Dataset extract: Begin
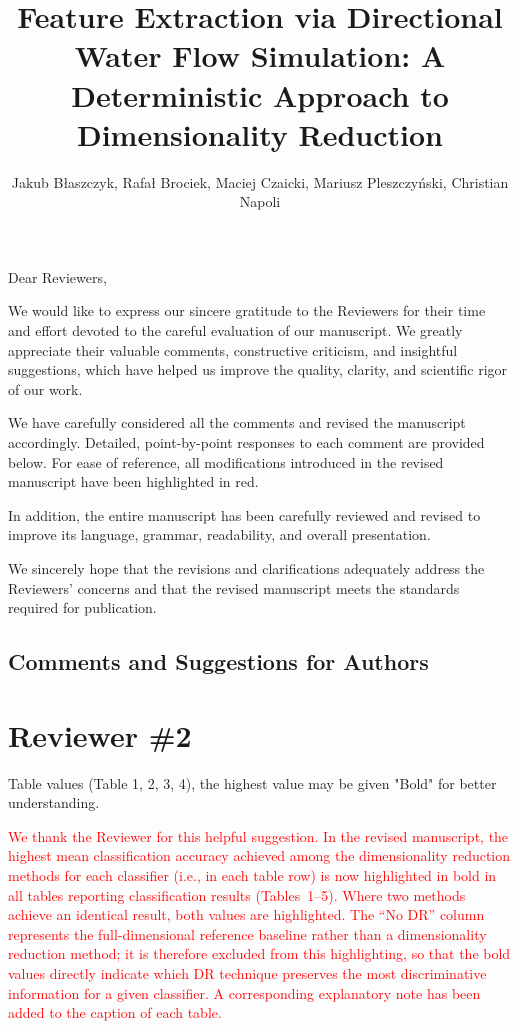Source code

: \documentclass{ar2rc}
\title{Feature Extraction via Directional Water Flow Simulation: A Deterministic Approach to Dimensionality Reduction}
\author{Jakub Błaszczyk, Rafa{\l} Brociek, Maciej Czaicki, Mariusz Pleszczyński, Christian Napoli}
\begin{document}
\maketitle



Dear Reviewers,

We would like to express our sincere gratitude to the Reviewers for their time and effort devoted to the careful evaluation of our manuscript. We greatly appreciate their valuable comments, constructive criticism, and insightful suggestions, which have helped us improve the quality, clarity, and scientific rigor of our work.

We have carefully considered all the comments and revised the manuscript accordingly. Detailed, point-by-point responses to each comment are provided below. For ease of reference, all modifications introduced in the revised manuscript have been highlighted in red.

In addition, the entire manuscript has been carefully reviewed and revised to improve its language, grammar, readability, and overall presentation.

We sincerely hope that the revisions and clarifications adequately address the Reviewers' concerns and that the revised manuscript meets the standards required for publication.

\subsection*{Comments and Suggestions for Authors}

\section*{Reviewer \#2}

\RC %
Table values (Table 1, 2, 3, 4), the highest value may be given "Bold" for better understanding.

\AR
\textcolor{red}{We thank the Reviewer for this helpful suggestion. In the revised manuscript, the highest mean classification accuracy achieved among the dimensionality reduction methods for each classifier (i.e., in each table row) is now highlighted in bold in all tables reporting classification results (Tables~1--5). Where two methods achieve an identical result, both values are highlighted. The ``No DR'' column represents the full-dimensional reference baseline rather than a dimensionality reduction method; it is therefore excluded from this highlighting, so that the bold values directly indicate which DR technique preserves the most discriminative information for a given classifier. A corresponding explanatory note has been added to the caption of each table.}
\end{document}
Dataset extract: End
> [Instructions to follow]:
In the entries above, tally the lines that hold the string "highlighted" and give only the count.

> [Expected answer]:
2